> _WHAT IS REQUIRED_
Every line with the string "resources" should be copied from the data.

> _AVAILABLE DATA_
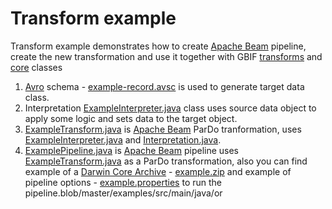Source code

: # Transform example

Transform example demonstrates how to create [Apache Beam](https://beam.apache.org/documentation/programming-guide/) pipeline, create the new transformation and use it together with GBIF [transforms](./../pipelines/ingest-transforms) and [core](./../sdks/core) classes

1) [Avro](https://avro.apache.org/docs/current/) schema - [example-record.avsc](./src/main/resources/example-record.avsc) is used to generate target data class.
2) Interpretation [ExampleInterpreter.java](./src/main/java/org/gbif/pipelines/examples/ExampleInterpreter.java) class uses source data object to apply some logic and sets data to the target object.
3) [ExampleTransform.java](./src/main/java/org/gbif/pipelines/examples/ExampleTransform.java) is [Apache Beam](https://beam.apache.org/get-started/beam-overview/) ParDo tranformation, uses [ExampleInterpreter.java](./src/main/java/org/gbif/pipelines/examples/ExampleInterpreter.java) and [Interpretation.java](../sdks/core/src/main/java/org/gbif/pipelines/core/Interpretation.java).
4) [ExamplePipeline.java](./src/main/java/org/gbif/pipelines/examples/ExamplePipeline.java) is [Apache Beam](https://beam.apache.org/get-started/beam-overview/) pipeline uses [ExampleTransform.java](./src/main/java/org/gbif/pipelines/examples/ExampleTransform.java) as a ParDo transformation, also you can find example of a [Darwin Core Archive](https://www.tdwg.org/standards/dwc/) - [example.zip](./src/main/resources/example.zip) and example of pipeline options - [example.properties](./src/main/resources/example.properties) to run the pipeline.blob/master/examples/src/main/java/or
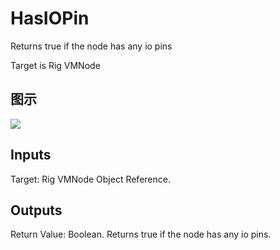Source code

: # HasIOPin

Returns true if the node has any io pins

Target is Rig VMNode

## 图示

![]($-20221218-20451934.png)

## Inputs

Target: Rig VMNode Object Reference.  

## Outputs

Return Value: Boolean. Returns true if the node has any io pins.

> _EXERCISE SOLUTION_
1) [Avro](https://avro.apache.org/docs/current/) schema - [example-record.avsc](./src/main/resources/example-record.avsc) is used to generate target data class.
4) [ExamplePipeline.java](./src/main/java/org/gbif/pipelines/examples/ExamplePipeline.java) is [Apache Beam](https://beam.apache.org/get-started/beam-overview/) pipeline uses [ExampleTransform.java](./src/main/java/org/gbif/pipelines/examples/ExampleTransform.java) as a ParDo transformation, also you can find example of a [Darwin Core Archive](https://www.tdwg.org/standards/dwc/) - [example.zip](./src/main/resources/example.zip) and example of pipeline options - [example.properties](./src/main/resources/example.properties) to run the pipeline.blob/master/examples/src/main/java/or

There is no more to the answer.